Once again we’re hearing talk of an inevitable inflationary age ahead, thanks to the massive money-printing. I think this concern is misplaced.
It’s proponents revert to the now rightly discredited Chicago monetarist beliefs of the early 1980s. The argument then was that an excess of money in the system led to increased demand and thus inflation. That belief in turn led to the biggest blunder in our post-war history in the form of the Reserve Bank Act and its heavy-handed application.
Price rises, regardless of their reason saw a punitive interest rate response throughout the 1990s and as a consequence, a decaying economy. Our best and brightest fled, mainly to Australia.
That is not a throwaway line. In the late 1990s an Australian survey showed New Zealand-born citizens were the best educated and enjoyed the highest incomes of any ethnic group.
It was short-lived as in the early years of this century a different breed of New Zealanders flooded into Australia drawn by demand, in the form of shearers and mine-workers.

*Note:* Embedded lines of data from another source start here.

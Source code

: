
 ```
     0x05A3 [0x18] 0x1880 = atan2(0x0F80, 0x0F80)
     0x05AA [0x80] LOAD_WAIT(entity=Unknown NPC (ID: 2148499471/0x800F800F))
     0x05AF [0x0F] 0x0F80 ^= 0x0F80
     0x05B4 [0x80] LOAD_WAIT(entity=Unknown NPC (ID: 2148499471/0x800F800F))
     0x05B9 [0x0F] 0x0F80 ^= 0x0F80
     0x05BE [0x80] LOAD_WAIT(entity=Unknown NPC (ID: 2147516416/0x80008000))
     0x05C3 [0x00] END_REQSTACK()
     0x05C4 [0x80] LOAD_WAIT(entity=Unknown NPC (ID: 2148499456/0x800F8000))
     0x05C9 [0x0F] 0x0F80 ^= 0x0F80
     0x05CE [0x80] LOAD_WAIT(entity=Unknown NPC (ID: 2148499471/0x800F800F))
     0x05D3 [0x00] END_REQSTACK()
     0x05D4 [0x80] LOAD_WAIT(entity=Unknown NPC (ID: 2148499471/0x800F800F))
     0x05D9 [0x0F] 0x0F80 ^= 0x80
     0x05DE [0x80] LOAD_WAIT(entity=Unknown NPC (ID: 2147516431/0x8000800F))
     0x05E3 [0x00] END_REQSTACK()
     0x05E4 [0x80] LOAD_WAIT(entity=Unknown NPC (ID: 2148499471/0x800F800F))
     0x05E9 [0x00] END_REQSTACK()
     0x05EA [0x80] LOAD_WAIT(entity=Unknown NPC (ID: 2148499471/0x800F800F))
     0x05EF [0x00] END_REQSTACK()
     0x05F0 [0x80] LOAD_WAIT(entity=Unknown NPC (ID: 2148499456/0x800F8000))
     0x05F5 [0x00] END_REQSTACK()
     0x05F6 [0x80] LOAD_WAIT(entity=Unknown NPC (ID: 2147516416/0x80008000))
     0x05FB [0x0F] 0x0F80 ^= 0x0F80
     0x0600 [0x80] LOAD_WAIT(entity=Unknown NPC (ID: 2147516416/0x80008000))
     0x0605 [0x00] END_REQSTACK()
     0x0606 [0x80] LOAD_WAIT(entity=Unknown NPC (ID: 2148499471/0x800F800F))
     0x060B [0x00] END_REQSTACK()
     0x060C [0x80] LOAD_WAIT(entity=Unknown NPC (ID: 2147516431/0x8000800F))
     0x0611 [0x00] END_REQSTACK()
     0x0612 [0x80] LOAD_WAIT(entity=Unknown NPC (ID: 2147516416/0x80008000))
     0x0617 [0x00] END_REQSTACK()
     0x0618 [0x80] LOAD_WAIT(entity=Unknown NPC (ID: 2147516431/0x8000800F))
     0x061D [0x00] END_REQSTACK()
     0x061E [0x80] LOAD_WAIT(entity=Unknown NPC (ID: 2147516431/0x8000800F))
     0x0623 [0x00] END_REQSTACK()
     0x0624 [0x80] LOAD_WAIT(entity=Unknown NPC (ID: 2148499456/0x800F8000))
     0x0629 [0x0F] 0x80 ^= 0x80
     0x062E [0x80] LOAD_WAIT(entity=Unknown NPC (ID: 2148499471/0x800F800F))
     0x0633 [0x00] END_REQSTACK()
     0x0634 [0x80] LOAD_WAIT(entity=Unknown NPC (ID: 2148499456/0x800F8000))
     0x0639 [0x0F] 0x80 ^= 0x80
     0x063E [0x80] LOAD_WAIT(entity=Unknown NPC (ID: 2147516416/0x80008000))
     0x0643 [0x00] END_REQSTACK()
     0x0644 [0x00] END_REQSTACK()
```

Canterbury University Press published my book “Prosperity Denied – How The Reserve Bank Harms New Zealand” in 1996.
I came under an ignorant attack at the time as having a vested interest in inflation.
Cost inflation is much easier to explain than the numerous convoluted articles and books published back in the late 1970s and 80s. It’s simply demand exceeding supply for a commodity. The existence of demand presupposes the ability to pay.
The best weapon to combat it is an uninhibited free market to meet demand surges. Monetarists instead proposed crushing demand through soaring interest rates, rather than the more positive encouraging supply strategy.
Here’s why I don’t anticipate an inflationary consequence from our 2020 money-printing.
That money was substantially paid to employers to assist their wage bills during the lockdown. So it went to the public in exactly the same amount as pre-lockdown and they spent it in the same way as before, namely on everyday living costs.
Throughout this period agriculture enjoyed solid returns, so no unusual effect there, while the loss of foreign tourism revenues were, albeit not entirely, offset by the disappearance of Kiwi tourists’ outlays abroad.
Shortages which arose during the lockdowns were not price sensitive, notably diverse medical services such as dentistry and delayed operations.
The single commodity in which the lockdown had an inflationary effect was housing. With builders off the job the supply shortage was compounded.
So overall I believe speculation of a return to inflation days is an unnecessary concern.